Cinquante ans de contraception légale en France : diffusion, médicalisation, féminisation

Il y a cinquante ans, le 19 décembre 1967, en réponse à une forte mobilisation du Mouvement français pour le planning familial, le député Lucien Neuwirth faisait adopter par l’Assemblée nationale une loi autorisant la vente et l’usage des méthodes de contraception en France.

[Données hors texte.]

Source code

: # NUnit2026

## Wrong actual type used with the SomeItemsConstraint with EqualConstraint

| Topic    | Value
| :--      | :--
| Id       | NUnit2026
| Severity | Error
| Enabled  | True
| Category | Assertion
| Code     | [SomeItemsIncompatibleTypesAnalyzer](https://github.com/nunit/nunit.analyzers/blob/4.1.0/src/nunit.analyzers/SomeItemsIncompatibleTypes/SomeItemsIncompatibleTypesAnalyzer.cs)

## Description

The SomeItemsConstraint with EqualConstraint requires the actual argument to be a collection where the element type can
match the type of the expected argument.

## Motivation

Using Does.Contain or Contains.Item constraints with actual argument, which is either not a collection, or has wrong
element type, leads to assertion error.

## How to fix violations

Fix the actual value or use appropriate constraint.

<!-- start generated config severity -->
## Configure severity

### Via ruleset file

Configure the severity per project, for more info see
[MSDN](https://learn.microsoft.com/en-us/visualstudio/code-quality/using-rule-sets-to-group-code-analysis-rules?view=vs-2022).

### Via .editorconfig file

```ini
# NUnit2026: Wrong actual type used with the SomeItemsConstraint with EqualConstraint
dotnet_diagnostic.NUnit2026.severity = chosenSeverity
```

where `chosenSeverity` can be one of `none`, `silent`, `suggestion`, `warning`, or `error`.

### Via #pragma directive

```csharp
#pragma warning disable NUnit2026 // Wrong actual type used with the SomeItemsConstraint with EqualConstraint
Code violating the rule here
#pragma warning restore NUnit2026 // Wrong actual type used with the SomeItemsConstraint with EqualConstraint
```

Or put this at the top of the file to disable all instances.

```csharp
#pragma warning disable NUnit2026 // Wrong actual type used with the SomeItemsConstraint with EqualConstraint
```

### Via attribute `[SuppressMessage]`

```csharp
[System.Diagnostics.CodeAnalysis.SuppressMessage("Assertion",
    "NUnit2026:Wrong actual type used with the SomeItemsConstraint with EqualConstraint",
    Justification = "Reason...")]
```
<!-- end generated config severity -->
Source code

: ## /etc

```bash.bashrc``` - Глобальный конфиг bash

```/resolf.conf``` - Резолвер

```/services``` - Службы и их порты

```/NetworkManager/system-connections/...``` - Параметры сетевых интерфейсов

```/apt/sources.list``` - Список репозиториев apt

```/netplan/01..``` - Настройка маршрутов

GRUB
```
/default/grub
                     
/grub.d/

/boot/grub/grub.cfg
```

Une loi qui met fin à une interdiction

Au cours du XVIIIe siècle, les comportements procréatifs changent en France. Les couples cherchent à maîtriser leur descendance et pour ce faire ils ont massivement recours au retrait. La baisse de la natalité, observée par les contemporains inquiète puisque ce n’est pas le cas dans les pays limitrophes. La défaite de 1871 face à la Prusse, puis la Première Guerre mondiale donnent davantage de poids aux discours natalistes qui préconisent de « repeupler » la France. Cette peur de la « dépopulation française » connait son apogée le 31 juillet 1920, lorsque le Parlement adopte une loi interdisant la propagande et la vente des procédés anticonceptionnels.

Après la légalisation, la diffusion de la pilule et du DIU

La loi Neuwirth, en légalisant l’accès aux méthodes anticonceptionnelles, a rendu possible la diffusion de la pilule et du DIU au sein de la population et conduit à la médicalisation de la contraception. Ainsi, d’une contraception « traditionnelle » de couple, on est passé à une contraception médicale et féminine. D’un statut d’illégalité et d’illégitimité, le recours aux méthodes anticonceptionnelles est devenu légal et fortement normé. L’usage de la contraception est aujourd’hui marqué par une norme qui prescrit le recours au préservatif en début de vie sexuelle, puis à la pilule dès que les individus sont dans une relation dite stable, et enfin par l’usage du DIU une fois que le nombre d’enfants souhaités est atteint. En attribuant une méthode aux femmes selon leur âge et leur situation relationnelle, cette norme limite la possibilité de choisir le contraceptif qui leur convient. Elle renforce également la définition de la responsabilité contraceptive comme principalement, voire exclusivement féminine.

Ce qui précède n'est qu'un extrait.